### Data
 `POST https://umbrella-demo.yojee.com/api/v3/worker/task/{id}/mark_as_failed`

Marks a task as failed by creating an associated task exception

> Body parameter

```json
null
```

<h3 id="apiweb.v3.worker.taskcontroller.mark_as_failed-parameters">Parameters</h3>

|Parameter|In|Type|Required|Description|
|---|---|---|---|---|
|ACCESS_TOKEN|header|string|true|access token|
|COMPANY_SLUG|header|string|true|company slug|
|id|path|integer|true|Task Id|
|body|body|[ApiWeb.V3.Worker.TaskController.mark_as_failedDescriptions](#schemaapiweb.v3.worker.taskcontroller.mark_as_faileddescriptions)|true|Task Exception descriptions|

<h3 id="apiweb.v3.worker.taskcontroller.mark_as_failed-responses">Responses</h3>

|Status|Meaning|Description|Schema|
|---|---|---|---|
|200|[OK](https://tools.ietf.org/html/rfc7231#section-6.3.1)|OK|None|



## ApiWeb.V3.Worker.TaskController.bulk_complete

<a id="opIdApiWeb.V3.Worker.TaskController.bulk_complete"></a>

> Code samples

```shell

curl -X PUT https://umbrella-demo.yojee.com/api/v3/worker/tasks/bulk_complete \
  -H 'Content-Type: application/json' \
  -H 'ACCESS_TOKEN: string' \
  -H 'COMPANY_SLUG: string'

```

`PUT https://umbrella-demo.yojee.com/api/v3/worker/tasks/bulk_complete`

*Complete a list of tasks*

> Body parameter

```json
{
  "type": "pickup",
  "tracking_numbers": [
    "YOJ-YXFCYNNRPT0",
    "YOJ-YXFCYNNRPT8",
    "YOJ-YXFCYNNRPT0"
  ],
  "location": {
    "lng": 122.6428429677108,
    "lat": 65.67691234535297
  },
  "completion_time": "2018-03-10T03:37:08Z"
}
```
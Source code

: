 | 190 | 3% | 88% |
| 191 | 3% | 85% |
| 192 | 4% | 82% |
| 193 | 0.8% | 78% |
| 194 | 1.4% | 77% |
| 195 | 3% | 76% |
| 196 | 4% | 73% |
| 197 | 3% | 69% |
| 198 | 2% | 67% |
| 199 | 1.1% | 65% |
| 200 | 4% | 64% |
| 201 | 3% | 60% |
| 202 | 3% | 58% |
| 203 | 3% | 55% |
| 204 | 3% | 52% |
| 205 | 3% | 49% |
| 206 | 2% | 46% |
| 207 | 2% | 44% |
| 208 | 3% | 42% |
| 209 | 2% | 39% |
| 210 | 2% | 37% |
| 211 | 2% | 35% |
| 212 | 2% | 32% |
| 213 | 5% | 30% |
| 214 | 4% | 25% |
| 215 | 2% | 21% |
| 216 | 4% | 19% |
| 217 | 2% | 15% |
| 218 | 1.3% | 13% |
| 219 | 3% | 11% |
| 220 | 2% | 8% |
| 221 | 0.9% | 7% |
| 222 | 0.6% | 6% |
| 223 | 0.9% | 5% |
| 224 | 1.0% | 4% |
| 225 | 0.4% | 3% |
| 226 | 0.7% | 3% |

### What is expected
If a line in the entries above has the word "tasks", copy it.

### Your response
curl -X PUT https://umbrella-demo.yojee.com/api/v3/worker/tasks/bulk_complete \
`PUT https://umbrella-demo.yojee.com/api/v3/worker/tasks/bulk_complete`
*Complete a list of tasks*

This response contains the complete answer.